* [Exercise aim]: In the records below, the lines between the one holding "o terreno para" and the one holding "- Try invite button", inclusive, are to be transcribed exactly; no pictures are to be included.

(Dataset excerpts)
· · · ·

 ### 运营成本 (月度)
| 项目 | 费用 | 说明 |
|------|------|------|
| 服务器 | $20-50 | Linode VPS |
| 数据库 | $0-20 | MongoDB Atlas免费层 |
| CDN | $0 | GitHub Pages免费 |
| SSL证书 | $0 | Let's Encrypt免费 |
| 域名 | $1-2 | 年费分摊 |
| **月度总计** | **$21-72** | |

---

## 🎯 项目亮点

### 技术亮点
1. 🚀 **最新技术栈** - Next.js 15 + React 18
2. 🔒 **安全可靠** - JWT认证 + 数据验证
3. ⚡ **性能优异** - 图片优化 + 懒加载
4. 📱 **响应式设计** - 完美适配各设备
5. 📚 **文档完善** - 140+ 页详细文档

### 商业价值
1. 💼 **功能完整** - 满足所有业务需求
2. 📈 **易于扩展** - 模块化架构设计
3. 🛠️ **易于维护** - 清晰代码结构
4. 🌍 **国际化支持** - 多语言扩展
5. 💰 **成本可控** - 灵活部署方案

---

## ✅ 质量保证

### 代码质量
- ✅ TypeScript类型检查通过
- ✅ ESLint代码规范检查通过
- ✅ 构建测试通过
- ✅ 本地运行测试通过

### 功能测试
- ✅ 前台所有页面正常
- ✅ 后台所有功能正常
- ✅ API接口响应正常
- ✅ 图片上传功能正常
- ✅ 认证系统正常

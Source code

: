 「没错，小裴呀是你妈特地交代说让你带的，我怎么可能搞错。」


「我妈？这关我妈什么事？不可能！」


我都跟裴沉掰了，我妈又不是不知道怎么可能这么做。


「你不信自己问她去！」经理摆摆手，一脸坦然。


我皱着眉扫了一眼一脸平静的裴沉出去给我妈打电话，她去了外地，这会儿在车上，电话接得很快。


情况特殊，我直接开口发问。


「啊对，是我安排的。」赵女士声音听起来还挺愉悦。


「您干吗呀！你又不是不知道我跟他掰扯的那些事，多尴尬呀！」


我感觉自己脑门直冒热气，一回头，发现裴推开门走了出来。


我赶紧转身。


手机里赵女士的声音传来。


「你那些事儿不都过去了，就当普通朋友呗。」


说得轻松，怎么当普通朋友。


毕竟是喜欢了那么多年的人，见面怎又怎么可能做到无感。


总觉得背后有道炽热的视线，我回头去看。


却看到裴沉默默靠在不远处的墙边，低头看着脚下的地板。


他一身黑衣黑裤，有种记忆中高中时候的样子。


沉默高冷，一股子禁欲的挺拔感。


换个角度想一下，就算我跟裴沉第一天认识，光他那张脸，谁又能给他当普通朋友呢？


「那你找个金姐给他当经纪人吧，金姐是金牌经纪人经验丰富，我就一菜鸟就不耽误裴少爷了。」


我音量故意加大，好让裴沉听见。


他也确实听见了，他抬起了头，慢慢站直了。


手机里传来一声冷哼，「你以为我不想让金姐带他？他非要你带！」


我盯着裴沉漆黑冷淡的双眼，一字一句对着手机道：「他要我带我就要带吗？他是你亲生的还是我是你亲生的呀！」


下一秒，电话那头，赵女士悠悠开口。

· · · ·

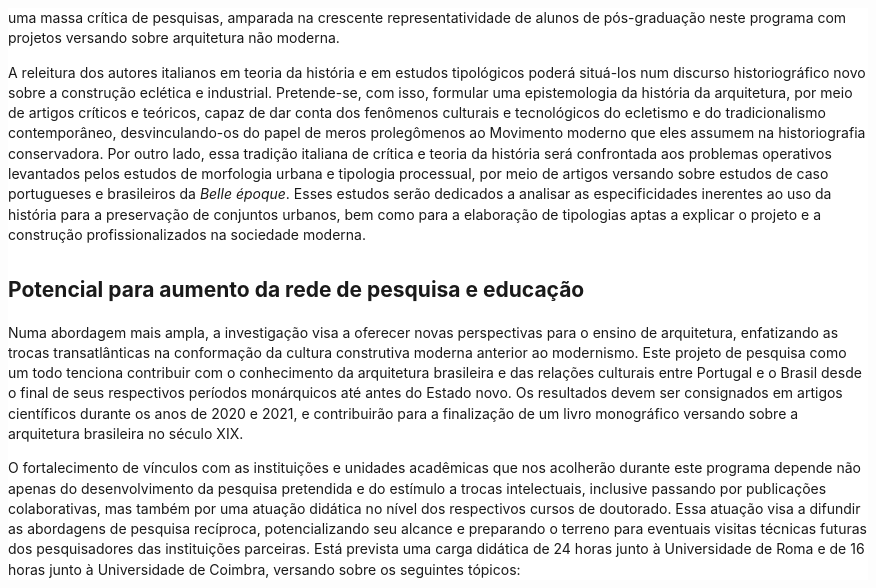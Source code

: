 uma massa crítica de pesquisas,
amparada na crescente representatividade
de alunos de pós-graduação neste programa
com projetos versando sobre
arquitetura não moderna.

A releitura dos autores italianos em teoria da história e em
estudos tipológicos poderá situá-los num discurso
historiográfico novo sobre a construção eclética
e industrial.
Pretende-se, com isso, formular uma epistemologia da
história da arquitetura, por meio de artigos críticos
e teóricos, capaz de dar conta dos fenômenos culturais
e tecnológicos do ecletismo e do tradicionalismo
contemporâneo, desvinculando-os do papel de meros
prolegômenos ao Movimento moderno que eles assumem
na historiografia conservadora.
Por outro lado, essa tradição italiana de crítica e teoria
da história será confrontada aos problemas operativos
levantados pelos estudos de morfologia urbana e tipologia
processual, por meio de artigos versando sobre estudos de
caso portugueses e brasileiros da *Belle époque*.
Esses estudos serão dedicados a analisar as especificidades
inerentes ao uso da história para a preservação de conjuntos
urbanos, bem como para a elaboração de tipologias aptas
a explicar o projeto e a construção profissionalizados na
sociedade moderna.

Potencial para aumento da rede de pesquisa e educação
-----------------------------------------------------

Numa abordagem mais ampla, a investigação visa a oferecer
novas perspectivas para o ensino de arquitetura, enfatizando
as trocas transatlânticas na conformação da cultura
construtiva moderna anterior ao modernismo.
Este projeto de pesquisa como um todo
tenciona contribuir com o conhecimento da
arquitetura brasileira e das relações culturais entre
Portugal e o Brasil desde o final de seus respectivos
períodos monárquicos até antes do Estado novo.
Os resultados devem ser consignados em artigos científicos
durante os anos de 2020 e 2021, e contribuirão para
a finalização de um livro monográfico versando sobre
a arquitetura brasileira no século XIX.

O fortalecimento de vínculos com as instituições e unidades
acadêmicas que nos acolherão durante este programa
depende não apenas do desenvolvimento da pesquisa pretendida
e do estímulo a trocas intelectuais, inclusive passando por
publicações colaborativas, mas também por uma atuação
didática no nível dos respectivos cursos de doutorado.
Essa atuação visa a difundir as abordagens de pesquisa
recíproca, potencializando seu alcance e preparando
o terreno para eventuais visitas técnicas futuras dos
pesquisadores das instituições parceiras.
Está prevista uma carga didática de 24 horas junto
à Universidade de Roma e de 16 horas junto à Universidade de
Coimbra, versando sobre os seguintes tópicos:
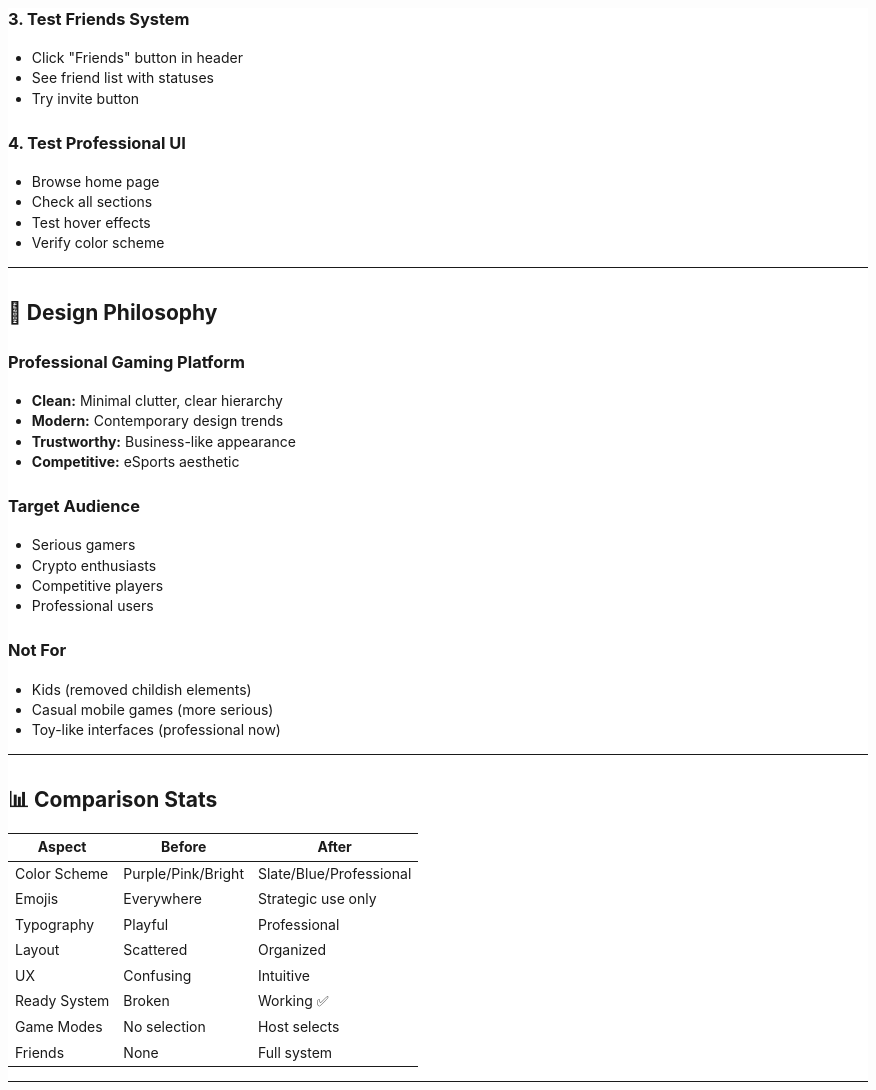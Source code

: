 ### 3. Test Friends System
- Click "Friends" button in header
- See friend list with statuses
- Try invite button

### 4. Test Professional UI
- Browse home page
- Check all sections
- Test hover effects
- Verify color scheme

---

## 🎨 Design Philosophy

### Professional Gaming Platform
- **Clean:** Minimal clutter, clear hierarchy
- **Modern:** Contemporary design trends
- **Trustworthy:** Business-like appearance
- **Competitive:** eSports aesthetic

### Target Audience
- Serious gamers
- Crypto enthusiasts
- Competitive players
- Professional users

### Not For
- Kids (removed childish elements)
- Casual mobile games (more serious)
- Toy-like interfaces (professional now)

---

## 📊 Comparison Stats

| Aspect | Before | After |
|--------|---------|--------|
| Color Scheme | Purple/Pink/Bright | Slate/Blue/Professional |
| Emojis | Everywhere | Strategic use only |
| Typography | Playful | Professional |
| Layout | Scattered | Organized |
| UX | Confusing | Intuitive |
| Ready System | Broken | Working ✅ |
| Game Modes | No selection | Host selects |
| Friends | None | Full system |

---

· · · ·

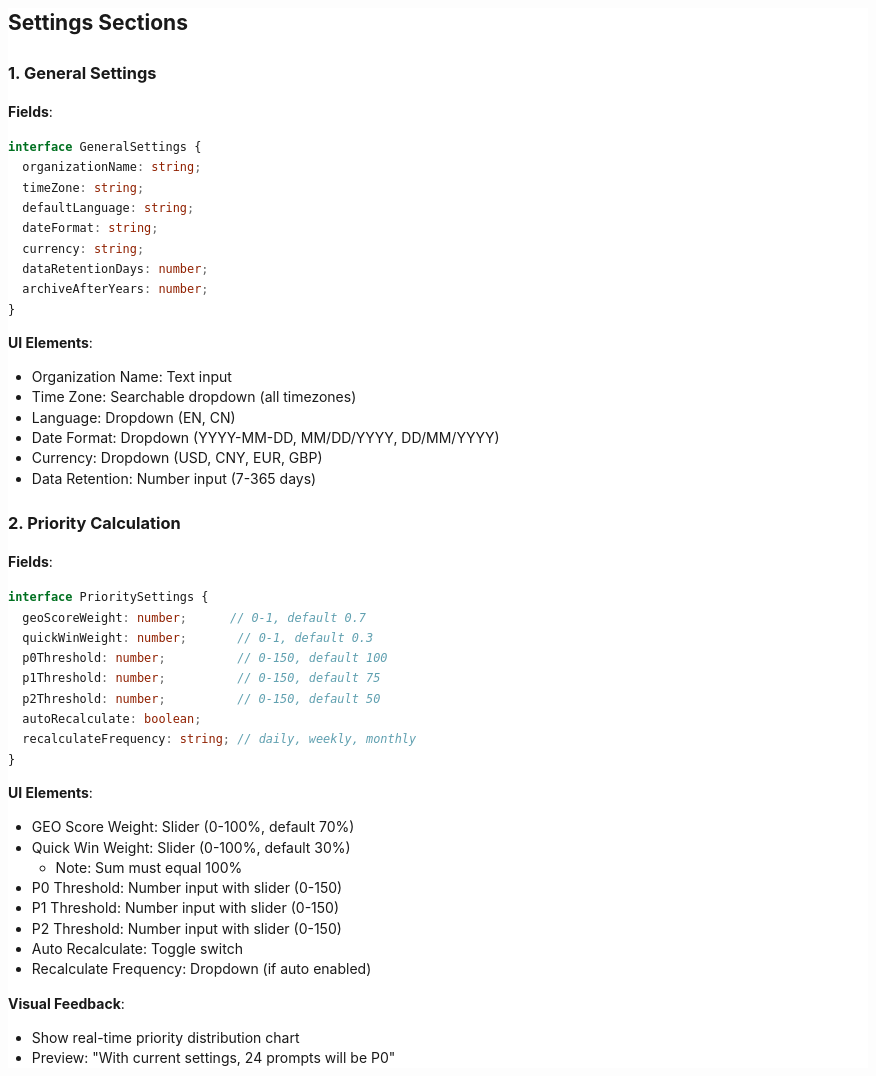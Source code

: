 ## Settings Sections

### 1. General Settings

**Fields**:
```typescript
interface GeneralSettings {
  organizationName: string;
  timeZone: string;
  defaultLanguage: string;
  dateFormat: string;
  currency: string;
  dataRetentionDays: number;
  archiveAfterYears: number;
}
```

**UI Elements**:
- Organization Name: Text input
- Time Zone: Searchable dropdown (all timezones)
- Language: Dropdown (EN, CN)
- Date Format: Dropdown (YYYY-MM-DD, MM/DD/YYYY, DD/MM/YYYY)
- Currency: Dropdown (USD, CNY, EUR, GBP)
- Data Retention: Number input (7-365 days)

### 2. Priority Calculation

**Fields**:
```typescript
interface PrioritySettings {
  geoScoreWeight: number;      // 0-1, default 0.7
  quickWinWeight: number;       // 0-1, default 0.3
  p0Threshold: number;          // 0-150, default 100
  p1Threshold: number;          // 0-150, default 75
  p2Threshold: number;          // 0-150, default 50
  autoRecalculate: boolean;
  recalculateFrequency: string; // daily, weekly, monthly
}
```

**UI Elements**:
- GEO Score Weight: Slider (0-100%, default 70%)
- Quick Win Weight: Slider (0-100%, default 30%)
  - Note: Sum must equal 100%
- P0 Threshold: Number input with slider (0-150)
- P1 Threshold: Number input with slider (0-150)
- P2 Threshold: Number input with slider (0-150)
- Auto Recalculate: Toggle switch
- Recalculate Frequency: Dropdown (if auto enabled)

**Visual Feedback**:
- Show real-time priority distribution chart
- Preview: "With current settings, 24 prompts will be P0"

· · · ·

* [Solution to this exercise]:
o terreno para eventuais visitas técnicas futuras dos
pesquisadores das instituições parceiras.
Está prevista uma carga didática de 24 horas junto
à Universidade de Roma e de 16 horas junto à Universidade de
Coimbra, versando sobre os seguintes tópicos:
Source code

: ### 3. Test Friends System
- Click "Friends" button in header
- See friend list with statuses
- Try invite button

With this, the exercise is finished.